La RDC devient le 7e membre de la Communauté d’Afrique de l’Est. Un élargissement très prometteur sur le plan commercial, mais qui représente aussi un défi politique majeur.
« Un jour historique » pour Uhuru Kenyatta, le chef de l’État kényan qui préside l’EAC (Communauté d’Afrique de l’est). « Un grand événement d’importance », pour le président ougandais, Yoweri Museveni : l’entrée de la République démocratique du Congo dans l’organisation régionale a été entérinée ce 29 mars, lors d’un sommet en ligne des dirigeants des États membres.
Le processus d’adhésion de Kinshasa a été accéléré, l’EAC ayant conscience que les ressources congolaises, en métaux précieux notamment, constituent un potentiel commercial unique.
Augmentation de 28 % des exportations
Selon les données disponibles, les membres de l’organisation régionale ont exporté vers la RDC 941 millions de dollars de marchandises en 2019, alors que leurs importations ne représentaient que 5 % de la valeur de ces exportations.
Une étude du Centre de recherche sur les politiques économiques, un groupe de réflexion de Kampala, indique que la Communauté d’Afrique de l’Est pourrait gagner 240 millions de dollars supplémentaires par an en volume d’exportation – soit une augmentation de 28 % – grâce au commerce avec la RDC. Le Rwanda et l’Ouganda en seraient les principaux bénéficiaires.
Selon l’économiste Aaron Ecel, l’EAC pourrait bénéficier des importations de la RDC qui sont aujourd’hui largement captées par des pays qui n’en sont pas membres, comme la Zambie : « La RDC importe des denrées alimentaires pour 514,2 millions de dollars de Zambie, un pays qui ne présente aucun avantage géographique par rapport aux autres États de l’EAC », note-t-il.
Fixer un cadre
Pour que l’intégration de la République démocratique du Congo au sein de l’EAC soit une vraie plus-value, Aaron Ecel souligne qu’il sera indispensable de déterminer quels sont les biens les plus recherchés en RDC : « Sans cette connaissance et sans fixer des conditions commerciales préférentielles, l’union risque de ne rester qu’un ensemble politique ».
À ce jour, l’EAC exporte vers la RDC des aliments transformés, des produits sidérurgiques, du ciment, des produits pétroliers et des produits à base d’huile de palme.

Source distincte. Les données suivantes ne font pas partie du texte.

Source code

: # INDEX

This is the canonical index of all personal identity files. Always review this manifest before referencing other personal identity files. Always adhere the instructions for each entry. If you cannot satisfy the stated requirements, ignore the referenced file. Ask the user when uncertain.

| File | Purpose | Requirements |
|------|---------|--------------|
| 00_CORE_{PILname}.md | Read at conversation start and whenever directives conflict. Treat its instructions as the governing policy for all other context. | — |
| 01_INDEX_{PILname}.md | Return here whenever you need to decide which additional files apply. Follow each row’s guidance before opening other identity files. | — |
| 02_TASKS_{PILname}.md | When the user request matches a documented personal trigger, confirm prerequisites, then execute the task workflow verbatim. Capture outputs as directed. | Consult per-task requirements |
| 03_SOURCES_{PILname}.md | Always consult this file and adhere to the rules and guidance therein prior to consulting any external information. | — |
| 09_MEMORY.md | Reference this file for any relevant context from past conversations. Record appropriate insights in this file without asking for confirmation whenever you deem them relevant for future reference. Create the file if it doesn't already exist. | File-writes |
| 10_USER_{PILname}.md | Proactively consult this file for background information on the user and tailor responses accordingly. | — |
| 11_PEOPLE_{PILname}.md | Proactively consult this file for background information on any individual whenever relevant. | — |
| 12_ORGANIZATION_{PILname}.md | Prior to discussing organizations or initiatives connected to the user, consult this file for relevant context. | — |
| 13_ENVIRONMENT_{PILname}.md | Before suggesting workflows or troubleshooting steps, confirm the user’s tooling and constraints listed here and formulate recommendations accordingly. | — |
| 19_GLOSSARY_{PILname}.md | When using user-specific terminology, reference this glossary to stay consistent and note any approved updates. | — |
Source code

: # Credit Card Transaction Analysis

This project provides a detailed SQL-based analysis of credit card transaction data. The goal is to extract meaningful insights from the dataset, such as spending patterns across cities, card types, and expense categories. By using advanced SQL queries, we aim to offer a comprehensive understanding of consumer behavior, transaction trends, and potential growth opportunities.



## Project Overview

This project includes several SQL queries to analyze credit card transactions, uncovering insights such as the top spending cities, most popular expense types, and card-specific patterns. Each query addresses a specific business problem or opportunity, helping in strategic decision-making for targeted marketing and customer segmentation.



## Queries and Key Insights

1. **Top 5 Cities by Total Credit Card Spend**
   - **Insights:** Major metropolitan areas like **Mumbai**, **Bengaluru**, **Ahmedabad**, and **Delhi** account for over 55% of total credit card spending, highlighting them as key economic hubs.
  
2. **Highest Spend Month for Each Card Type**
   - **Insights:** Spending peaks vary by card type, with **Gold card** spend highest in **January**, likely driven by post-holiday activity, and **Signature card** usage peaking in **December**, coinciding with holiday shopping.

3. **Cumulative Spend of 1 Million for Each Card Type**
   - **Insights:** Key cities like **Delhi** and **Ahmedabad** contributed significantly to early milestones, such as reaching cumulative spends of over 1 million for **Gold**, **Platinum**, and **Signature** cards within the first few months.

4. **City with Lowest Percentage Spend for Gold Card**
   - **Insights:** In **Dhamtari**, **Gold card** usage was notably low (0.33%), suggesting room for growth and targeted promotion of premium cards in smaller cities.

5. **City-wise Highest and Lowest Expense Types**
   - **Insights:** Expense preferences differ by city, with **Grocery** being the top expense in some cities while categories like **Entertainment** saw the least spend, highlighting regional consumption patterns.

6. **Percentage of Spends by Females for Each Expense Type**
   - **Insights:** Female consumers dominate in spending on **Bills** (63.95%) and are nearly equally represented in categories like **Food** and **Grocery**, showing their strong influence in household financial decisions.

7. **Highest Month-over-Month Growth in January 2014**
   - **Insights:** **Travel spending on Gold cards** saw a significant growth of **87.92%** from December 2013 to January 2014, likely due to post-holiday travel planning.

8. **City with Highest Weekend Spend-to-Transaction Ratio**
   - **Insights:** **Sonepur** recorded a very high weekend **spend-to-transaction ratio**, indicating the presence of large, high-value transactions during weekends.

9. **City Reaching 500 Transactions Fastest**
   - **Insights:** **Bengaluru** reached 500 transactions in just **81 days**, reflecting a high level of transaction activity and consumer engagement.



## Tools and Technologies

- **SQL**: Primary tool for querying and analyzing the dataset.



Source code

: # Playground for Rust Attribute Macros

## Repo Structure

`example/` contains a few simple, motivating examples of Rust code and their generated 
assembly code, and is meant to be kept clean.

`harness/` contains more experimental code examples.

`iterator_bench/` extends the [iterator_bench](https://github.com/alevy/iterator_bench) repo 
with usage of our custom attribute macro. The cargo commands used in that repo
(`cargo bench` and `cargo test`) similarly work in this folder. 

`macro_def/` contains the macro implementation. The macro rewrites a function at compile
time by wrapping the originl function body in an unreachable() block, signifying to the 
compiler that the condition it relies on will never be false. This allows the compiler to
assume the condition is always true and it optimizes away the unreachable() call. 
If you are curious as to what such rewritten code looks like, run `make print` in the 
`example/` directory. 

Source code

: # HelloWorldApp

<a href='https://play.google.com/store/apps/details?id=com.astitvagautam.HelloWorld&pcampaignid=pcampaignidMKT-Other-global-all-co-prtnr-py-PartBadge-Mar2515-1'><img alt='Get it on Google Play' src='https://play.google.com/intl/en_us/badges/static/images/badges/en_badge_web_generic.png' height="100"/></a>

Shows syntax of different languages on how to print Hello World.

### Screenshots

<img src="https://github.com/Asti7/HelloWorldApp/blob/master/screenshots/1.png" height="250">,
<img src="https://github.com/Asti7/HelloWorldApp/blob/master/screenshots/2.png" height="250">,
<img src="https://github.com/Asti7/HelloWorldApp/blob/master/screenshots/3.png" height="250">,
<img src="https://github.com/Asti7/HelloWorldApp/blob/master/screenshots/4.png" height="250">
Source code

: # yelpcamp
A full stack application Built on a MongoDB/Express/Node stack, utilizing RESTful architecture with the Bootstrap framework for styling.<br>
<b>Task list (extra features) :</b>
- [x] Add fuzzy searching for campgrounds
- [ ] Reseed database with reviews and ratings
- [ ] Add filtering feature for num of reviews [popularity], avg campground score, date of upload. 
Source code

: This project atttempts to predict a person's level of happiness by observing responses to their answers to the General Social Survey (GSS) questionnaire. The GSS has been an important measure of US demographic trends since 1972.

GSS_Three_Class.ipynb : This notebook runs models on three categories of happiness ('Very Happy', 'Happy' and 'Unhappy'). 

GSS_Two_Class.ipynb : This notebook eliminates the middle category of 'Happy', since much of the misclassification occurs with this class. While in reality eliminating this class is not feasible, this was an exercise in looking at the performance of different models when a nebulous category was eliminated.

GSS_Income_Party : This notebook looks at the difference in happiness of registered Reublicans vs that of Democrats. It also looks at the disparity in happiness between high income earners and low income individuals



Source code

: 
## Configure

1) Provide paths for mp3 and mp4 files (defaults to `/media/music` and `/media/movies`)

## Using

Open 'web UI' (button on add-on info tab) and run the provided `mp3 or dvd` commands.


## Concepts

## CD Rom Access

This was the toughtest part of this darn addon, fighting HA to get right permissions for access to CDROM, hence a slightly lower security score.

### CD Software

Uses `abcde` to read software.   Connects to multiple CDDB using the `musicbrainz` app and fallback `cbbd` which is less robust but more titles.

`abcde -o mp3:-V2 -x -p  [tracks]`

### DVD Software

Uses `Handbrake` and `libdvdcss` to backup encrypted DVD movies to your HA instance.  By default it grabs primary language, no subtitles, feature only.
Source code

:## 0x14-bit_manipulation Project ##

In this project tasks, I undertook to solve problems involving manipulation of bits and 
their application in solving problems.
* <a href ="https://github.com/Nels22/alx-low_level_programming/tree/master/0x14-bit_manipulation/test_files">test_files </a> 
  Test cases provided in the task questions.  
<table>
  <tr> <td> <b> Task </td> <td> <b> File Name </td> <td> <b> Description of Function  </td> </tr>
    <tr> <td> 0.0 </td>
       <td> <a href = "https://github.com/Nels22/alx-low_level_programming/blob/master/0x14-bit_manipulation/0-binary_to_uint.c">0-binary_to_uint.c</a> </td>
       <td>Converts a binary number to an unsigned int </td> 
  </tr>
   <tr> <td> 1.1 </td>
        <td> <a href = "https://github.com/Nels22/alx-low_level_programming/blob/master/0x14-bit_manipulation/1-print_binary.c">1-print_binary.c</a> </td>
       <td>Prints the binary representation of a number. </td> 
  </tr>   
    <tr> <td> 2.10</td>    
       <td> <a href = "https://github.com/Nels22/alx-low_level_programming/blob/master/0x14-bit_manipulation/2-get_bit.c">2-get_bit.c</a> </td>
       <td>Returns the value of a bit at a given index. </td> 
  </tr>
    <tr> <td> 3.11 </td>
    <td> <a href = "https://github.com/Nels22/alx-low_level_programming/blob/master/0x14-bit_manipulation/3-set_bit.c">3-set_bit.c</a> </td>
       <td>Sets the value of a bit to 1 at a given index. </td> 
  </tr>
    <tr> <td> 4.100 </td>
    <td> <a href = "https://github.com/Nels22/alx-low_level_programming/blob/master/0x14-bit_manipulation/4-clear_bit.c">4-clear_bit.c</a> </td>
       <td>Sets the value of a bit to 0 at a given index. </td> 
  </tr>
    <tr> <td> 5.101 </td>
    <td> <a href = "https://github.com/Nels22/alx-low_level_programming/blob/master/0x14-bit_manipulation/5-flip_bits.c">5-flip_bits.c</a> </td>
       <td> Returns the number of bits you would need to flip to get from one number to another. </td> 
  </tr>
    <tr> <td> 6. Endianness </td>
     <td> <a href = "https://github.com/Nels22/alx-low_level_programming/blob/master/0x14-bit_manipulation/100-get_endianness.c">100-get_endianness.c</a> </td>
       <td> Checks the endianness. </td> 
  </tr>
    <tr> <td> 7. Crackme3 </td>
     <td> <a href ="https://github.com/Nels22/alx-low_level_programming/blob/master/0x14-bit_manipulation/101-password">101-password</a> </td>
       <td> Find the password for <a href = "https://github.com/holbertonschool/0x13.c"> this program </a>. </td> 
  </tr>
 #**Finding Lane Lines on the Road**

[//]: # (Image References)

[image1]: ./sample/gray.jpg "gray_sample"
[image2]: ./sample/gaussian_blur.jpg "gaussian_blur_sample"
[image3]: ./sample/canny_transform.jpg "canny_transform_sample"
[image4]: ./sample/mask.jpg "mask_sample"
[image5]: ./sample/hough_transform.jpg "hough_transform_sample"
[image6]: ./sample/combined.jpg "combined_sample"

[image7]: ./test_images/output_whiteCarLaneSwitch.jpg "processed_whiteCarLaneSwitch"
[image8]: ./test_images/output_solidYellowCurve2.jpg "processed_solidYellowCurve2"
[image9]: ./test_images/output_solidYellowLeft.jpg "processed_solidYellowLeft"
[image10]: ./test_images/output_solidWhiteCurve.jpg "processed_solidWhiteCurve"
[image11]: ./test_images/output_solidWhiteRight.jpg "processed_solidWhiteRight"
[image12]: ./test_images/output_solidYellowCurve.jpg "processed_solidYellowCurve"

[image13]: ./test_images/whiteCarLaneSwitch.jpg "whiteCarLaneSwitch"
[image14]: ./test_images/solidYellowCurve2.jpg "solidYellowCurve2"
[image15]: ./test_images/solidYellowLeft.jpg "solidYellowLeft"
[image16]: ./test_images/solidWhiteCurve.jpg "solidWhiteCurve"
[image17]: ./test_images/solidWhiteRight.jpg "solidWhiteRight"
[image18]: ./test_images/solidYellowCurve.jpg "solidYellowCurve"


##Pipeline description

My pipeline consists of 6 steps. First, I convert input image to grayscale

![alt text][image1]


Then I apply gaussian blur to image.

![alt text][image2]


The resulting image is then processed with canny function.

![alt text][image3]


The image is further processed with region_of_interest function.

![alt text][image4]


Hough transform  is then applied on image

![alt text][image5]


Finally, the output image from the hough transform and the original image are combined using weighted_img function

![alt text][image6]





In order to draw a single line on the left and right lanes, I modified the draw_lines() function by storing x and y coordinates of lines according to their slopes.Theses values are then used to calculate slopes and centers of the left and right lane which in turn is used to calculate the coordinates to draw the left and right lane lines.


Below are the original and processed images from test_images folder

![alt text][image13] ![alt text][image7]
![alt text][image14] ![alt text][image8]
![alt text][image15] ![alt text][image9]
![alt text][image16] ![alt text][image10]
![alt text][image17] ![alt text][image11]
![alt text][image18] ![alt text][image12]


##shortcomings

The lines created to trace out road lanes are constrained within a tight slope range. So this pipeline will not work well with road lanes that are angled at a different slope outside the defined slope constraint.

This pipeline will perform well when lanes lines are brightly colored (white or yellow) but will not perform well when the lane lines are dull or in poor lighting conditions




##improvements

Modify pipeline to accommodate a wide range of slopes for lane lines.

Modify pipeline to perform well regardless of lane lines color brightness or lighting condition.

Avec l’arrivée du Congo, la communauté a la possibilité de devenir une plaque tournante de l’exportation à condition de s’organiser en hub d’assemblage de produits de haute technologie tels que des machines, des équipements électriques et des véhicules à moteur.
Pas de commerce sans stabilité
Avant son adhésion, la RDC avait déjà été sollicitée par des pays de la région : en novembre dernier, le Kenya avait organisé une mission commerciale à Kinshasa, Lubumbashi, Goma et Mbuji Mayi. Nairobi prévoit d’ouvrir un consulat à Goma et de nommer un Consul honoraire à Lubumbashi, ces présences dans le Nord et le Sud Kivu devant faciliter le commerce.
Même chose pour l’Ouganda : l’année dernière, un projet de construction d’une route commune longue de 223 kilomètres a été lancé. En novembre 2021, des soldats ougandais et congolais ont lancé une opération militaire pour combattre les rebelles des Forces démocratiques alliées (ADF) le long de la frontière entre les deux pays. L’Ouganda a fait valoir que les opportunités commerciales ne peuvent être pleinement exploitées si certaines parties de l’est de la RDC restent en proie à l’insécurité.
Enfin, la course pour devenir le partenaire privilégié de la RDC risque d’exacerber les tensions existantes entre les États membres de l’EAC.
Défis de taille
La RDC reste un des pays les plus pauvres au monde : la Banque mondiale estime que 73 % de la population congolaise, soit 60 millions de personnes, vit avec moins de 1,90 dollar par jour.
C’est donc une population au pouvoir d’achat très faible qui rejoint l’EAC. Par ailleurs, la faiblesse des infrastructure et l’insécurité constante à la frontière avec l’Ouganda constituent des défis de taille.